Throughout his iconic career, Robert De Niro has often been synonymous with one director: Martin Scorsese. After all, they have made 10 films together, including some of either man’s best. However, De Niro’s other favourite repeat collaborator has to be his Alto Knights helmer Barry Levinson, a director he’s worked with on four feature films and one TV movie. Perhaps the two men – who are only a couple of years apart in age – formed a strong bond over their shared love of Marlon Brando, specifically the one role that made them both fall in love with cinema in the first place.

The first time De Niro and Levinson worked together was on 1996’s Sleepers, a star-studded legal drama that banked an impressive $165million at the box office. They followed that up a year later with Wag the Dog, a political satire beloved by critics that notched several Oscar nominations. It would take until 2008 for their third collaboration, another satire entitled What Just Happened, which was largely dismissed as too ‘inside baseball’ in its attempts to skewer Hollywood. In 2017, De Niro played Bernie Madoff for Levinson in the HBO film The Wizard of Lies, and it became HBO’s biggest original movie in four years.

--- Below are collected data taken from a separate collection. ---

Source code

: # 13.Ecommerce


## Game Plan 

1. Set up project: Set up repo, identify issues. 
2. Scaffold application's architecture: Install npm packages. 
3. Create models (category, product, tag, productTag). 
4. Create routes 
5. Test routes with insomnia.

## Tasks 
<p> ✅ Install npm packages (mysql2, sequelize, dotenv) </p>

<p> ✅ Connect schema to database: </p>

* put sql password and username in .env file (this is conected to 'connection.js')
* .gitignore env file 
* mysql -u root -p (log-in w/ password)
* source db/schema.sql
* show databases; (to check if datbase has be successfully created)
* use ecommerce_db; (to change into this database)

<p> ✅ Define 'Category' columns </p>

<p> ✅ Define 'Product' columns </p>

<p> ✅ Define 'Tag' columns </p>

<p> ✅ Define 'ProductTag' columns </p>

By the time De Niro and Levinson re-teamed for a fifth time on The Alto Knights, a gangster drama that saw De Niro cast in two different roles as rival mob bosses Vito Genovese and Frank Costello, they were a well-oiled machine. However, Levinson told Reader’s Digest that they still worked hard every day to achieve a naturalism in film that makes the audience feel like what they are watching is truly happening. Fascinatingly, both men attribute their desire to make movies this way to formative experiences watching Brando in one of his most defining roles.

“I found that you have to find a comfort zone for the actor,” Levinson mused. “If the mechanics of it suddenly become dominant, then the character’s moments don’t seem spontaneous because they’ve got to do this and that.” Instead, he wants his actors to feel like they are inhabiting the characters and aren’t thinking about their movements. At a certain point, they’re just doing what feels natural, such as when Brando reached down and grabbed a fallen glove off the ground in a classic Oscar winner.

“The most defining moment [was when] I went to see On the Waterfront, and there’s a scene with Marlon Brando and Eva Marie Saint,” Levinson explained. “She drops a glove, and he picks it up, and he wanders over to the swing, and he is putting on those white gloves, and he’s talking to her. As a kid, I went, ‘Wow.’ I was so fascinated by it. It seemed so real to me as a kid. That stayed with me, and it’s stayed with me ever since.”

In truth, it’s likely De Niro felt the very same way when he watched this scene as a boy. He namechecked Brando as one of his idols, along with James Dean, the icon of ’50s teen rebellion. “When you saw James Dean do East of Eden, he was great, but you can’t do what he could do,” De Niro said in 1994. However, he put the Godfather star on an even higher level, saying, “Brando with On the Waterfront or A Streetcar Named Desire are considered the great performances of that time – and still are.”

Indeed, De Niro’s love for Brando was so intrinsic to his soul as a film fan and an actor that he twisted Scorsese’s arm into letting him perform a tribute to him at the end of Raging Bull. That’s right – De Niro’s interpretation of Brando’s seminal “I coulda been a contender!” speech from On the Waterfront wasn’t something Scorsese wanted to include, but De Niro talked him into it.